Bizim Mehmet Türker

18 Aralık 2016 Pazar |

"Ufuklardan inen akşamlar ölü 
Kavaklar bir öykü fısıldar sessiz 
Burada binlerce ceset gömülü 
Belene bir mezar mı esrarengiz? "

"Belene Adası" başlıklı kitabına, Ömer Osman Erendoruk'un yukarıdaki dizeleriyle başlamıştı Mehmet Türker. Ben de zaten merhum Erendoruk'u araştırırken yayınevinin telefonunu vermesi sonucu tanıştım kendisi ile. 
Kağıthane'de oturuyordu o zaman. ( Sonradan köyünde cami yapılması için sattı bu evini.) Gelemeyeceğimi öğrenince ertesi gün kalkıp kendisi teşrif etti. Merhum Ömer Osman Erendoruk'un ve Nuri Adalı'nın kitaplarını getirmişti bana. Öyle kibar bir insan ki  iki kahramanımızı anlatırken kendi çektiği çilelerden bahsetmedi bile. Oysa Belene'de aynı işkencelere kendisi de maruz kalmıştı. Sözcü gazetesindeki adaşı dünkü (17/12/2016) yazısında, "Belene Kampı diye kitap yazmışım falan filan…" cümlesi ile küçümsediği kitapta yazmıştı tüm yaşananları.  
Köşe yazarları artık gazetelerdeki alanları birer idam sehpası niyetine kullanıyor. Alıntıladığım cümlesinde de gördüğünüz gibi Sözcü gazetesi köşe yazarı Mehmet Türker'de adaşından bahsederken aynı bir cellat edası ile davranmış. Bir hor görme ki örneğine zor rastlarsınız.
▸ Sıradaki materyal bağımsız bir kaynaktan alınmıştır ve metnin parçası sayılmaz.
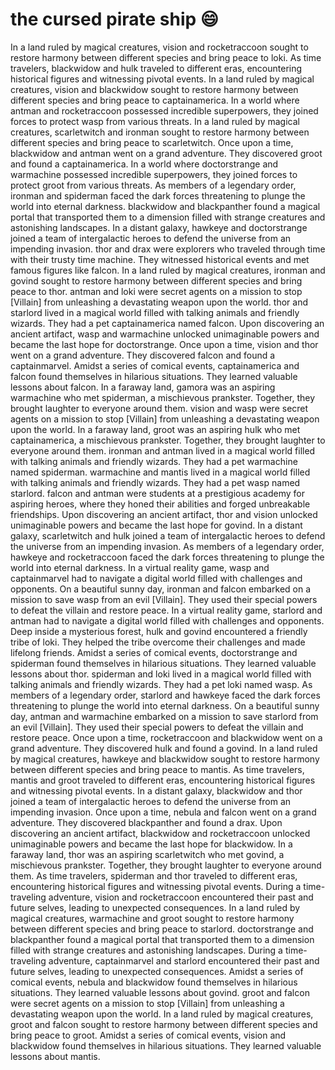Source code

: # the cursed pirate ship :smile:

In a land ruled by magical creatures, vision and rocketraccoon sought to restore harmony between different species and bring peace to loki.
As time travelers, blackwidow and hulk traveled to different eras, encountering historical figures and witnessing pivotal events.
In a land ruled by magical creatures, vision and blackwidow sought to restore harmony between different species and bring peace to captainamerica.
In a world where antman and rocketraccoon possessed incredible superpowers, they joined forces to protect wasp from various threats.
In a land ruled by magical creatures, scarletwitch and ironman sought to restore harmony between different species and bring peace to scarletwitch.
Once upon a time, blackwidow and antman went on a grand adventure. They discovered groot and found a captainamerica.
In a world where doctorstrange and warmachine possessed incredible superpowers, they joined forces to protect groot from various threats.
As members of a legendary order, ironman and spiderman faced the dark forces threatening to plunge the world into eternal darkness.
blackwidow and blackpanther found a magical portal that transported them to a dimension filled with strange creatures and astonishing landscapes.
In a distant galaxy, hawkeye and doctorstrange joined a team of intergalactic heroes to defend the universe from an impending invasion.
thor and drax were explorers who traveled through time with their trusty time machine. They witnessed historical events and met famous figures like falcon.
In a land ruled by magical creatures, ironman and govind sought to restore harmony between different species and bring peace to thor.
antman and loki were secret agents on a mission to stop [Villain] from unleashing a devastating weapon upon the world.
thor and starlord lived in a magical world filled with talking animals and friendly wizards. They had a pet captainamerica named falcon.
Upon discovering an ancient artifact, wasp and warmachine unlocked unimaginable powers and became the last hope for doctorstrange.
Once upon a time, vision and thor went on a grand adventure. They discovered falcon and found a captainmarvel.
Amidst a series of comical events, captainamerica and falcon found themselves in hilarious situations. They learned valuable lessons about falcon.
In a faraway land, gamora was an aspiring warmachine who met spiderman, a mischievous prankster. Together, they brought laughter to everyone around them.
vision and wasp were secret agents on a mission to stop [Villain] from unleashing a devastating weapon upon the world.
In a faraway land, groot was an aspiring hulk who met captainamerica, a mischievous prankster. Together, they brought laughter to everyone around them.
ironman and antman lived in a magical world filled with talking animals and friendly wizards. They had a pet warmachine named spiderman.
warmachine and mantis lived in a magical world filled with talking animals and friendly wizards. They had a pet wasp named starlord.
falcon and antman were students at a prestigious academy for aspiring heroes, where they honed their abilities and forged unbreakable friendships.
Upon discovering an ancient artifact, thor and vision unlocked unimaginable powers and became the last hope for govind.
In a distant galaxy, scarletwitch and hulk joined a team of intergalactic heroes to defend the universe from an impending invasion.
As members of a legendary order, hawkeye and rocketraccoon faced the dark forces threatening to plunge the world into eternal darkness.
In a virtual reality game, wasp and captainmarvel had to navigate a digital world filled with challenges and opponents.
On a beautiful sunny day, ironman and falcon embarked on a mission to save wasp from an evil [Villain]. They used their special powers to defeat the villain and restore peace.
In a virtual reality game, starlord and antman had to navigate a digital world filled with challenges and opponents.
Deep inside a mysterious forest, hulk and govind encountered a friendly tribe of loki. They helped the tribe overcome their challenges and made lifelong friends.
Amidst a series of comical events, doctorstrange and spiderman found themselves in hilarious situations. They learned valuable lessons about thor.
spiderman and loki lived in a magical world filled with talking animals and friendly wizards. They had a pet loki named wasp.
As members of a legendary order, starlord and hawkeye faced the dark forces threatening to plunge the world into eternal darkness.
On a beautiful sunny day, antman and warmachine embarked on a mission to save starlord from an evil [Villain]. They used their special powers to defeat the villain and restore peace.
Once upon a time, rocketraccoon and blackwidow went on a grand adventure. They discovered hulk and found a govind.
In a land ruled by magical creatures, hawkeye and blackwidow sought to restore harmony between different species and bring peace to mantis.
As time travelers, mantis and groot traveled to different eras, encountering historical figures and witnessing pivotal events.
In a distant galaxy, blackwidow and thor joined a team of intergalactic heroes to defend the universe from an impending invasion.
Once upon a time, nebula and falcon went on a grand adventure. They discovered blackpanther and found a drax.
Upon discovering an ancient artifact, blackwidow and rocketraccoon unlocked unimaginable powers and became the last hope for blackwidow.
In a faraway land, thor was an aspiring scarletwitch who met govind, a mischievous prankster. Together, they brought laughter to everyone around them.
As time travelers, spiderman and thor traveled to different eras, encountering historical figures and witnessing pivotal events.
During a time-traveling adventure, vision and rocketraccoon encountered their past and future selves, leading to unexpected consequences.
In a land ruled by magical creatures, warmachine and groot sought to restore harmony between different species and bring peace to starlord.
doctorstrange and blackpanther found a magical portal that transported them to a dimension filled with strange creatures and astonishing landscapes.
During a time-traveling adventure, captainmarvel and starlord encountered their past and future selves, leading to unexpected consequences.
Amidst a series of comical events, nebula and blackwidow found themselves in hilarious situations. They learned valuable lessons about govind.
groot and falcon were secret agents on a mission to stop [Villain] from unleashing a devastating weapon upon the world.
In a land ruled by magical creatures, groot and falcon sought to restore harmony between different species and bring peace to groot.
Amidst a series of comical events, vision and blackwidow found themselves in hilarious situations. They learned valuable lessons about mantis.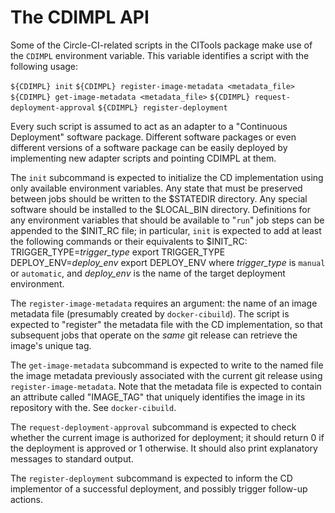 # The CDIMPL API

Some of the Circle-CI-related scripts in the CITools package make use of the
`CDIMPL` environment variable. This variable identifies a script with the
following usage:

   `${CDIMPL} init`
   `${CDIMPL} register-image-metadata <metadata_file>`
   `${CDIMPL} get-image-metadata <metadata_file>`
   `${CDIMPL} request-deployment-approval`
   `${CDIMPL} register-deployment`

Every such script is assumed to act as an adapter to a "Continuous Deployment"
software package. Different software packages or even different versions
of a software package can be easily deployed by implementing new adapter
scripts and pointing CDIMPL at them.

The `init` subcommand is expected to initialize the CD implementation using
only available environment variables. Any state that must be preserved between
jobs should be written to the $STATEDIR directory. Any special software should
be installed to the $LOCAL_BIN directory. Definitions for any environment
variables that should be available to "`run`" job steps can be appended to
the $INIT_RC file; in particular, `init` is expected to add at least the
following commands or their equivalents to $INIT_RC:
    TRIGGER_TYPE=*trigger_type* export TRIGGER_TYPE
    DEPLOY_ENV=*deploy_env* export DEPLOY_ENV
where *trigger_type* is `manual` or `automatic`, and *deploy_env* is the name
of the target deployment environment.

The `register-image-metadata` requires an argument: the name of an image
metadata file (presumably created by `docker-cibuild`). The script is expected
to "register" the metadata file with the CD implementation, so that subsequent
jobs that operate on the *same* git release can retrieve the image's unique
tag.

The `get-image-metadata` subcommand is expected to write to the named file
the image metadata previously associated with the current git release
using `register-image-metadata`. Note that the metadata file is expected to
contain an attribute called "IMAGE_TAG" that uniquely identifies the image in
its repository with the. See `docker-cibuild`.

The `request-deployment-approval` subcommand is expected to check whether
the current image is authorized for deployment; it should return 0 if the
deployment is approved or 1 otherwise. It should also print explanatory
messages to standard output.

The `register-deployment` subcommand is expected to inform the CD implementor
of a successful deployment, and possibly trigger follow-up actions.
Meğer kööşe yazarının kendisi, 
-Bu topraklarda doğup büyüyen ,
-54 yıl boşuna gazeteci ve yönetici,
-  Türkiye Gazeteciler Cemiyeti ve Türkiye Gazeteciler Sendikası'ndan ödüller alan, 
-2015 Burhan Felek Basın Hizmet Ödülü'ne layık görülen,
Fenerbahçe Kulübü'nün eski yelkencisi iken , 
"1989 yılında Türkiye'ye gelmiş, 1950 Kırcaali doğumlu Türk asıllı Bulgar göçmeni gazeteci (?) yazar" da kimmiş(!) 
Aslında Vikipedi'de, "Türk asıllı Bulgaristan göçmeni gazeteci yazar" ibaresi bulunuyor ama meşhur köşe yazarımız(!) Jivkov rejimini baz alırcasına değişiklikte bulunmuş.
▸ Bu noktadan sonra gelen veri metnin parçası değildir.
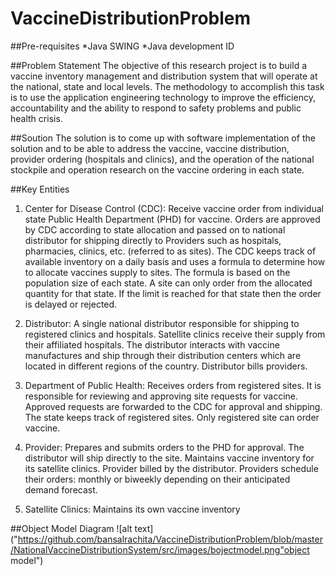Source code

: # VaccineDistributionProblem
##Pre-requisites
 *Java SWING
 *Java development ID

##Problem Statement
The objective of this research project is to build a vaccine inventory management and distribution system that will 
operate at the national, state and local levels. The methodology to accomplish this task is to use the application 
engineering technology to improve the efficiency, accountability and the ability to respond to safety problems and 
public health crisis. 

##Soution
The solution is to come up with software implementation of the solution and to be able to 
address the vaccine, vaccine distribution, provider ordering (hospitals and clinics), and the operation of the national 
stockpile and operation research on the vaccine ordering in each state.

##Key Entities
1. Center for Disease Control (CDC): Receive vaccine order from individual state Public Health Department (PHD) for vaccine. Orders are approved by CDC according to state allocation and passed on to national distributor for shipping directly to Providers such as hospitals, pharmacies, clinics, etc. (referred to as sites). The CDC keeps track of available inventory on a daily basis and uses a formula to determine how to allocate vaccines supply to sites. The formula is based on the population size of each state. A site can only order from the allocated quantity for that state. If the limit is reached for that state then the order is delayed or rejected.

2. Distributor: A single national distributor responsible for shipping to registered clinics and hospitals. Satellite clinics receive their supply from their affiliated hospitals. The distributor interacts with vaccine manufactures and ship through their distribution centers which are located in different regions of the country. Distributor bills providers. 

3. Department of Public Health: Receives orders from registered sites. It is responsible for reviewing and approving site requests for vaccine. Approved requests are forwarded to the CDC for approval and shipping. The state keeps track of registered sites. Only registered site can order vaccine. 

4. Provider: Prepares and submits orders to the PHD for approval. The distributor will ship directly to the site. Maintains vaccine inventory for its satellite clinics. Provider billed by the distributor. Providers schedule their orders: monthly or biweekly depending on their anticipated demand forecast. 

5. Satellite Clinics: Maintains its own vaccine inventory 

##Object Model Diagram
![alt text]("https://github.com/bansalrachita/VaccineDistributionProblem/blob/master/NationalVaccineDistributionSystem/src/images/bojectmodel.png"object model")
  

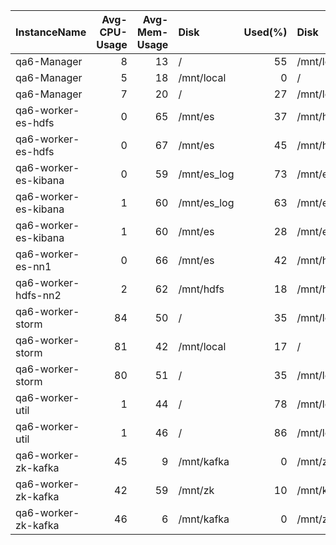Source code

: | InstanceName         |   Avg-CPU-Usage |   Avg-Mem-Usage | Disk        |   Used(%) | Disk                |   Used(%) |
|:---------------------|----------------:|----------------:|:------------|----------:|:--------------------|----------:|
| qa6-Manager          |               8 |              13 | /           |        55 | /mnt/local          |         0 |
| qa6-Manager          |               5 |              18 | /mnt/local  |         0 | /                   |        26 |
| qa6-Manager          |               7 |              20 | /           |        27 | /mnt/local          |         0 |
| qa6-worker-es-hdfs   |               0 |              65 | /mnt/es     |        37 | /mnt/hdfs           |        19 |
| qa6-worker-es-hdfs   |               0 |              67 | /mnt/es     |        45 | /mnt/hdfs           |        19 |
| qa6-worker-es-kibana |               0 |              59 | /mnt/es_log |        73 | /mnt/es             |        44 |
| qa6-worker-es-kibana |               1 |              60 | /mnt/es_log |        63 | /mnt/es             |        35 |
| qa6-worker-es-kibana |               1 |              60 | /mnt/es     |        28 | /mnt/es_log         |        71 |
| qa6-worker-es-nn1    |               0 |              66 | /mnt/es     |        42 | /mnt/hdfs_namenode1 |         0 |
| qa6-worker-hdfs-nn2  |               2 |              62 | /mnt/hdfs   |        18 | /mnt/hdfs_namenode2 |         0 |
| qa6-worker-storm     |              84 |              50 | /           |        35 | /mnt/local          |        20 |
| qa6-worker-storm     |              81 |              42 | /mnt/local  |        17 | /                   |        35 |
| qa6-worker-storm     |              80 |              51 | /           |        35 | /mnt/local          |        23 |
| qa6-worker-util      |               1 |              44 | /           |        78 | /mnt/local          |        15 |
| qa6-worker-util      |               1 |              46 | /           |        86 | /mnt/local          |        14 |
| qa6-worker-zk-kafka  |              45 |               9 | /mnt/kafka  |         0 | /mnt/zk             |        10 |
| qa6-worker-zk-kafka  |              42 |              59 | /mnt/zk     |        10 | /mnt/kafka          |         0 |
| qa6-worker-zk-kafka  |              46 |               6 | /mnt/kafka  |         0 | /mnt/zk             |        10 |
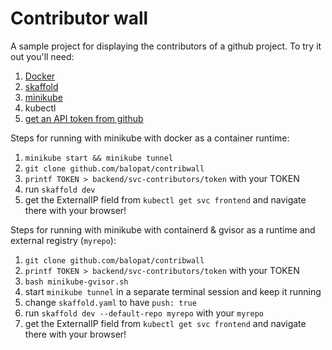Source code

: # Contributor wall 

A sample project for displaying the contributors of a github project. 
To try it out you'll need:


1. [Docker](http://docker.io)
1. [skaffold](http://skaffold.dev)
1. [minikube](http://github.com/kubernetes/minikube)   
1. kubectl
1. [get an API token from github](https://github.com/settings/tokens) 
 
Steps for running with minikube with docker as a container runtime: 

1. `minikube start && minikube tunnel`
1. `git clone github.com/balopat/contribwall`
1. `printf TOKEN > backend/svc-contributors/token` with your TOKEN
1. run `skaffold dev`
1. get the ExternalIP field from `kubectl get svc frontend` and navigate there with your browser! 


Steps for running with minikube with containerd & gvisor as a runtime and external registry (`myrepo`):

1. `git clone github.com/balopat/contribwall`
1. `printf TOKEN > backend/svc-contributors/token` with your TOKEN
1. `bash minikube-gvisor.sh`
1. start `minikube tunnel` in a separate terminal session and keep it running 
1. change `skaffold.yaml` to have `push: true`
1. run `skaffold dev --default-repo myrepo` with your `myrepo`
1. get the ExternalIP field from `kubectl get svc frontend` and navigate there with your browser! 
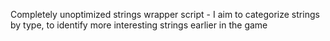 Completely unoptimized strings wrapper script - I aim to categorize strings by type, to identify more interesting strings earlier in the game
Ben Şumnuluyum. Şehrimizde bulunan Tombul camisini yaptıran Şerif Halil Paşa'nın hikayesini çoğunuz bilirsiniz:
 
Eski zamanların birinde bir köyde bir baba bir gün oğluna bir sebepten dolayı çok kızar ve 'Senden adam olmaz' diyerek azarlar.  Bu söze çok kırılan çocuk dönemin ilim ve kültür merkezi olan İstanbul'a gider, uzun bir ilim tahsilinden sonra paşa (vali) olur. Dönemin idaresi tarafından Şumnu'ya tayin olunur. Paşa Şumnu'ya gelir gelmez askerlerine babasını alıp getirmelerini emreder. Askerler Paşa'nın yaşlı babasını apar topar getirip Paşa'nın huzuruna çıkarırlar. Paşa babasına kendisini tanıyıp tanımadığını sorar. Baba ise tanıdığını söyler. 
Paşa: "Sen bana küçükken çok kızmış ve senden adam olmaz demiştin. Bak ben okudum ve paşa oldum" der. 
Baba ise oğluna, "Ben sana paşa olamazsın demedim, adam olamazsın dedim. Sen yine de adam olamamışsın. Eğer adam olsaydın yaşlı babanı ayağına getirtmez kendin babanın yanına gelirdin" sözleri ile cevap verir. 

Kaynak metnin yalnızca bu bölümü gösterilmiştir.